* **What you have to do**
Retype the lines below exactly, but only those from the line that has "The Canny/Hough approach" through the line that has "Beni, G. (2004).". Omit every picture.

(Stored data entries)
***

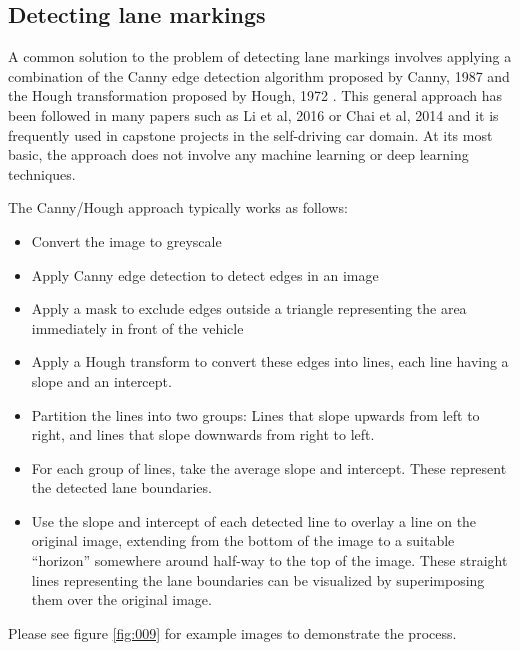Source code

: \documentclass[11pt,twoside]{report}
\begin{document}
\subsection{Detecting lane markings}

A common solution to the problem of detecting lane markings involves applying a combination of the Canny edge detection algorithm proposed by Canny, 1987 \cite{canny} and the Hough transformation proposed by Hough, 1972 \cite{hough}.  This general approach has been followed in many papers such as  Li et al, 2016 \cite{canny_example} or Chai et al, 2014 \cite{canny_example2} and it is frequently used in capstone projects in the self-driving car domain.  At its most basic, the approach does not involve any machine learning or deep learning techniques.

The Canny/Hough approach typically works as follows:

\begin{itemize}
\item{Convert the image to greyscale}
\item{Apply Canny edge detection to detect edges in an image \cite{canny}}
\item{Apply a mask to exclude edges outside a triangle representing the area immediately in front of the vehicle}
\item{Apply a Hough transform \cite{hough} to convert these edges into lines, each line having a slope and an intercept.}
\item{Partition the lines into two groups:  Lines that slope upwards from left to right, and lines that slope downwards from right to left.}
\item{For each group of lines, take the average slope and intercept.  These represent the detected lane boundaries.}
\item{Use the slope and intercept of each detected line to overlay a line on the original image, extending from the bottom of the image to a suitable ``horizon'' somewhere around half-way to the top of the image.  These straight lines representing the lane boundaries can be visualized by superimposing them over the original image.}
\end{itemize}

Please see figure \ref{fig:009} for example images to demonstrate the process.
\end{document}
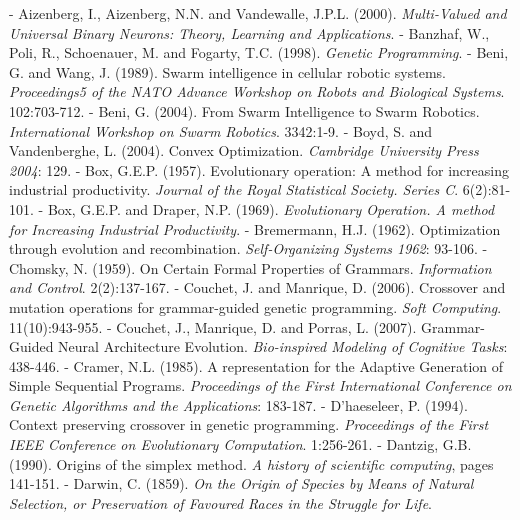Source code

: \documentclass[spanish,a4paper,12pt,twoside]{report}
\begin{document}
  \begin{thebibliography}{00}
  \vspace{-1cm}
  \makeatletter
  \def\@biblabel#1{}
  \let\old@bibitem\bibitem
  \def\bibitem#1{\old@bibitem{#1}\leavevmode\kern-\bibindent}
  \makeatother
  
   Aizenberg, I., Aizenberg, N.N. and Vandewalle, J.P.L. (2000). \emph{Multi-Valued and Universal Binary Neurons: Theory, Learning and Applications}.
   Banzhaf, W., Poli, R., Schoenauer, M. and Fogarty, T.C. (1998). \emph{Genetic Programming}.
   Beni, G. and Wang, J. (1989). Swarm intelligence in cellular robotic systems. \emph{Proceedings5 of the NATO Advance Workshop on Robots and Biological Systems}. 102:703-712.
   Beni, G. (2004). From Swarm Intelligence to Swarm Robotics. \emph{International Workshop on Swarm Robotics}. 3342:1-9.
   Boyd, S. and Vandenberghe, L. (2004). Convex Optimization. \emph{Cambridge University Press 2004}: 129.
   Box, G.E.P. (1957). Evolutionary operation: A method for increasing industrial productivity. \emph{Journal of the Royal Statistical Society. Series C}. 6(2):81-101.
   Box, G.E.P. and Draper, N.P. (1969). \emph{Evolutionary Operation. A method for Increasing Industrial Productivity}.
   Bremermann, H.J. (1962). Optimization through evolution and recombination. \emph{Self-Organizing Systems 1962}: 93-106.
   Chomsky, N. (1959). On Certain Formal Properties of Grammars. \emph{Information and Control}. 2(2):137-167.
   Couchet, J. and Manrique, D. (2006). Crossover and mutation operations for grammar-guided genetic programming. \emph{Soft Computing}. 11(10):943-955.
   Couchet, J., Manrique, D. and Porras, L. (2007). Grammar-Guided Neural Architecture Evolution. \emph{Bio-inspired Modeling of Cognitive Tasks}: 438-446.
   Cramer, N.L. (1985). A representation for the Adaptive Generation of Simple Sequential Programs. \emph{Proceedings of the First International Conference on Genetic Algorithms and the Applications}: 183-187.
   D'haeseleer, P. (1994). Context preserving crossover in genetic programming. \emph{Proceedings of the First IEEE Conference on Evolutionary Computation}. 1:256-261.
   Dantzig, G.B. (1990). Origins of the simplex method. \emph{A history of scientific computing}, pages 141-151.
   Darwin, C. (1859). \emph{On the Origin of Species by Means of Natural Selection, or Preservation of Favoured Races in the Struggle for Life}. 

\end{thebibliography}
\end{document}
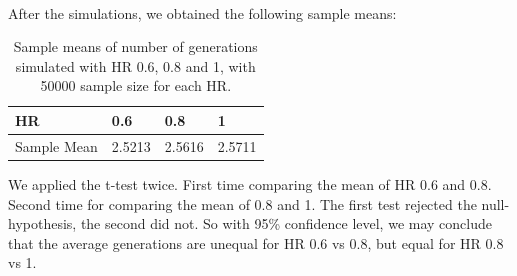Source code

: \\
After the simulations, we obtained the following sample means:
\begin{table}[htp]
\centering
\caption{Sample means of number of generations simulated with HR 0.6, 0.8 and 1, with 50000 sample size for each HR.}
\begin{tabular}{|l|l|l|l|}
\hline
 HR&0.6&0.8&1 \\ \hline
 Sample Mean&2.5213&2.5616&2.5711  \\ \hline 
\end{tabular}
\end{table}
We applied the t-test twice. First time comparing the mean of HR 0.6 and 0.8. Second time for comparing the mean of 0.8 and 1. The first test rejected the null-hypothesis, the second did not. So with 95\% confidence level, we may conclude that the average generations are unequal for HR 0.6 vs 0.8, but equal for HR 0.8 vs 1.




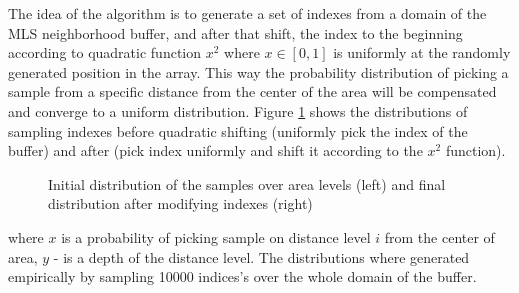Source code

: The idea of the algorithm is to generate a set of indexes from a domain of the MLS neighborhood buffer, and after that shift, the index to the beginning according to quadratic function $x^2$ where $x\in [0,1]$ is uniformly at the randomly generated position in the array. This way the probability distribution of picking a sample from a specific distance from the center of the area will be compensated and converge to a uniform distribution. Figure \ref{fig:distributions} shows the distributions of sampling indexes before quadratic shifting (uniformly pick the index of the buffer) and after (pick index uniformly and shift it according to the $x^2$ function).\\
\begin{figure}
	\caption{Initial distribution of the samples over area levels (left) and final distribution after modifying indexes (right)}
	\label{fig:distributions}
\end{figure}
where $x$ is a probability of picking sample on distance level $i$ from the center of area, $y$ - is a depth of the distance level. The distributions where generated empirically by sampling 10000 indices's over the whole domain of the buffer. 
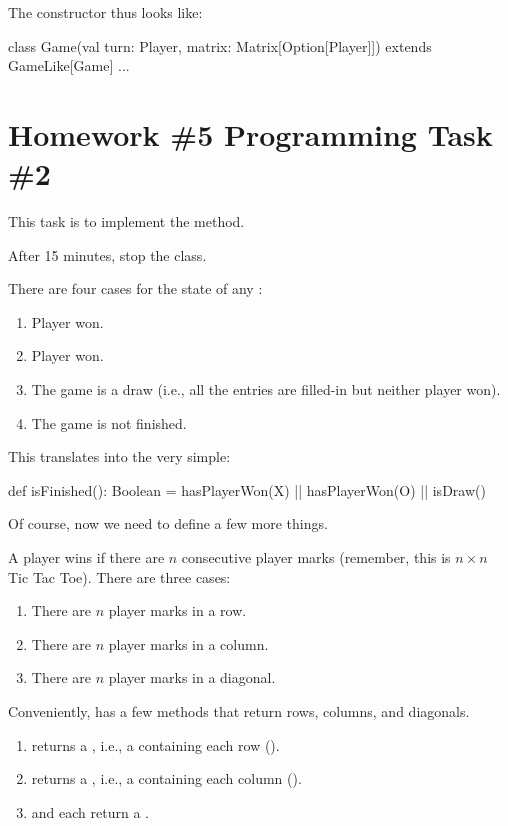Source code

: \documentclass[9pt]{extbook}
\begin{document}
The  constructor thus looks like:

\begin{scalacode}
  class Game(val turn: Player, matrix: Matrix[Option[Player]]) extends GameLike[Game] { ... }
\end{scalacode}

\section{Homework \#5 Programming Task \#2}

This task is to implement the  method.

After 15 minutes, stop the class.

There are four cases for the state of any :

\begin{enumerate}
  \item Player  won.
  \item Player  won.
  \item The game is a draw (i.e., all the entries are filled-in but neither player won).
  \item The game is not finished.
\end{enumerate}

This translates into the very simple:

\begin{scalacode}
  def isFinished(): Boolean = {
    hasPlayerWon(X) || hasPlayerWon(O) || isDraw()
  }
\end{scalacode}

Of course, now we need to define a few more things.

A player wins if there are $n$ consecutive player marks (remember, this is $n \times n$ Tic Tac Toe).  There are three cases:

\begin{enumerate}
  \item There are $n$ player marks in a row.
  \item There are $n$ player marks in a column.
  \item There are $n$ player marks in a diagonal.
\end{enumerate}

Conveniently,  has a few methods that return rows, columns, and diagonals.

\begin{enumerate}
  \item {} returns a , i.e., a  containing each row ().
  \item {} returns a , i.e., a  containing each column ().
  \item {} and  each return a .
\end{enumerate}
\end{document}
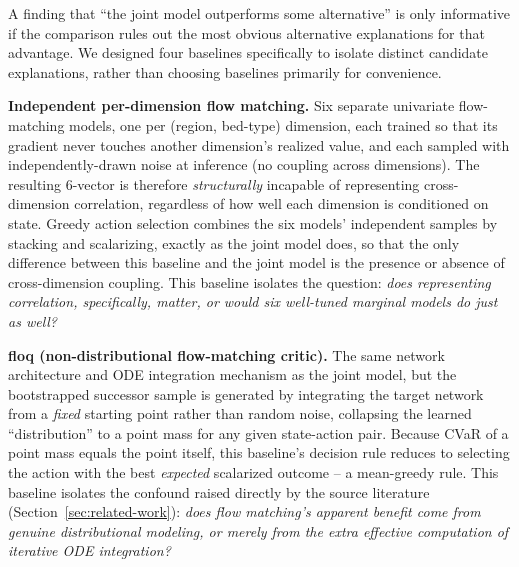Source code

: \documentclass[11pt]{article}
\begin{document}
A finding that ``the joint model outperforms some alternative'' is only informative if the comparison rules out the most obvious alternative explanations for that advantage. We designed four baselines specifically to isolate distinct candidate explanations, rather than choosing baselines primarily for convenience.

\textbf{Independent per-dimension flow matching.} Six separate univariate flow-matching models, one per (region, bed-type) dimension, each trained so that its gradient never touches another dimension's realized value, and each sampled with independently-drawn noise at inference (no coupling across dimensions). The resulting $6$-vector is therefore \emph{structurally} incapable of representing cross-dimension correlation, regardless of how well each dimension is conditioned on state. Greedy action selection combines the six models' independent samples by stacking and scalarizing, exactly as the joint model does, so that the only difference between this baseline and the joint model is the presence or absence of cross-dimension coupling. This baseline isolates the question: \emph{does representing correlation, specifically, matter, or would six well-tuned marginal models do just as well?}

\textbf{floq (non-distributional flow-matching critic).} The same network architecture and ODE integration mechanism as the joint model, but the bootstrapped successor sample is generated by integrating the target network from a \emph{fixed} starting point rather than random noise, collapsing the learned ``distribution'' to a point mass for any given state-action pair. Because CVaR of a point mass equals the point itself, this baseline's decision rule reduces to selecting the action with the best \emph{expected} scalarized outcome -- a mean-greedy rule. This baseline isolates the confound raised directly by the source literature (Section~\ref{sec:related-work}): \emph{does flow matching's apparent benefit come from genuine distributional modeling, or merely from the extra effective computation of iterative ODE integration?}
\end{document}
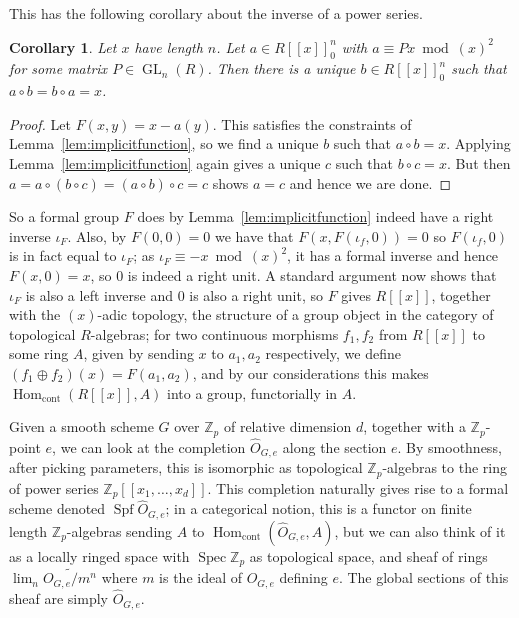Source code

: \documentclass[12pt]{article}
\newcommand{\Z}{\mathbb{Z}}
\DeclareMathOperator{\Hom}{Hom}
\DeclareMathOperator{\Spec}{Spec}
\DeclareMathOperator{\Spf}{Spf}
\DeclareMathOperator{\GL}{GL}
\theoremstyle{plain}
\newtheorem{cor}[thm]{Corollary} %
\theoremstyle{definition}
\theoremstyle{remark}
\begin{document}
This has the following corollary about the inverse of a power series.
\begin{cor}
\label{lem:formalinverse}
Let $x$ have length $n$. Let $a \in R[[x]]_0^n$ with $a \equiv Px \bmod (x)^2$ for some matrix $P\in \GL_n(R)$. Then there is a unique $b \in R[[x]]_0^n$ such that $a \circ b = b \circ a = x$.
\end{cor}
\begin{proof}
Let $F(x,y) = x - a(y)$. This satisfies the constraints of Lemma~\ref{lem:implicitfunction}, so we find a unique $b$ such that $a \circ b = x$. Applying Lemma~\ref{lem:implicitfunction} again gives a unique $c$ such that $b \circ c = x$. But then $a = a \circ (b \circ c) = (a \circ b) \circ c = c$ shows $a = c$ and hence we are done.
\end{proof}
So a formal group $F$ does by Lemma~\ref{lem:implicitfunction} indeed have a right inverse $\iota_F$. Also, by $F(0,0) = 0$ we have that $F(x,F(\iota_f,0)) = 0$ so $F(\iota_f,0)$ is in fact equal to $\iota_F$; as $\iota_F \equiv -x \bmod (x)^2$, it has a formal inverse and hence $F(x,0) = x$, so $0$ is indeed a right unit. A standard argument now shows that $\iota_F$ is also a left inverse and $0$ is also a right unit, so $F$ gives $R[[x]]$, together with the $(x)$-adic topology, the structure of a group object in the category of topological $R$-algebras; for two continuous morphisms $f_1,f_2$ from $R[[x]]$ to some ring $A$, given by sending $x$ to $a_1,a_2$ respectively, we define $(f_1 \oplus f_2)(x) = F(a_1,a_2)$, and by our considerations this makes $\Hom_{\text{cont}}(R[[x]],A)$ into a group, functorially in $A$.

Given a smooth scheme $G$ over $\Z_p$ of relative dimension $d$, together with a $\Z_p$-point $e$, we can look at the completion $\widehat{O}_{G,e}$ along the section $e$. By smoothness, after picking parameters, this is isomorphic as topological $\Z_p$-algebras to the ring of power series $\Z_p[[x_1,\dots,x_d]]$. This completion naturally gives rise to a formal scheme denoted $\Spf \widehat{O}_{G,e}$; in a categorical notion, this is a functor on finite length $\Z_p$-algebras sending $A$ to $\Hom_{\text{cont}}(\widehat{O}_{G,e},A)$, but we can also think of it as a locally ringed space with $\Spec \Z_p$ as topological space, and sheaf of rings $\lim_n \widetilde{O_{G,e}/m^n}$ where $m$ is the ideal of $O_{G,e}$ defining $e$. The global sections of this sheaf are simply $\widehat{O}_{G,e}$. 
\end{document}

***

* **Response area**
The Canny/Hough approach typically works as follows:

\begin{itemize}
\item{Convert the image to greyscale}
\item{Apply Canny edge detection to detect edges in an image \cite{canny}}
\item{Apply a mask to exclude edges outside a triangle representing the area immediately in front of the vehicle}
\item{Apply a Hough transform \cite{hough} to convert these edges into lines, each line having a slope and an intercept.}
\item{Partition the lines into two groups:  Lines that slope upwards from left to right, and lines that slope downwards from right to left.}
\item{For each group of lines, take the average slope and intercept.  These represent the detected lane boundaries.}
\item{Use the slope and intercept of each detected line to overlay a line on the original image, extending from the bottom of the image to a suitable ``horizon'' somewhere around half-way to the top of the image.  These straight lines representing the lane boundaries can be visualized by superimposing them over the original image.}
\end{itemize}

Please see figure \ref{fig:009} for example images to demonstrate the process.
\end{document}
Source code

: \documentclass[spanish,a4paper,12pt,twoside]{report}
\begin{document}
  \begin{thebibliography}{00}
  \vspace{-1cm}
  \makeatletter
  \def\@biblabel#1{}
  \let\old@bibitem\bibitem
  \def\bibitem#1{\old@bibitem{#1}\leavevmode\kern-\bibindent}
  \makeatother
  
   Aizenberg, I., Aizenberg, N.N. and Vandewalle, J.P.L. (2000). \emph{Multi-Valued and Universal Binary Neurons: Theory, Learning and Applications}.
   Banzhaf, W., Poli, R., Schoenauer, M. and Fogarty, T.C. (1998). \emph{Genetic Programming}.
   Beni, G. and Wang, J. (1989). Swarm intelligence in cellular robotic systems. \emph{Proceedings5 of the NATO Advance Workshop on Robots and Biological Systems}. 102:703-712.
   Beni, G. (2004). From Swarm Intelligence to Swarm Robotics. \emph{International Workshop on Swarm Robotics}. 3342:1-9.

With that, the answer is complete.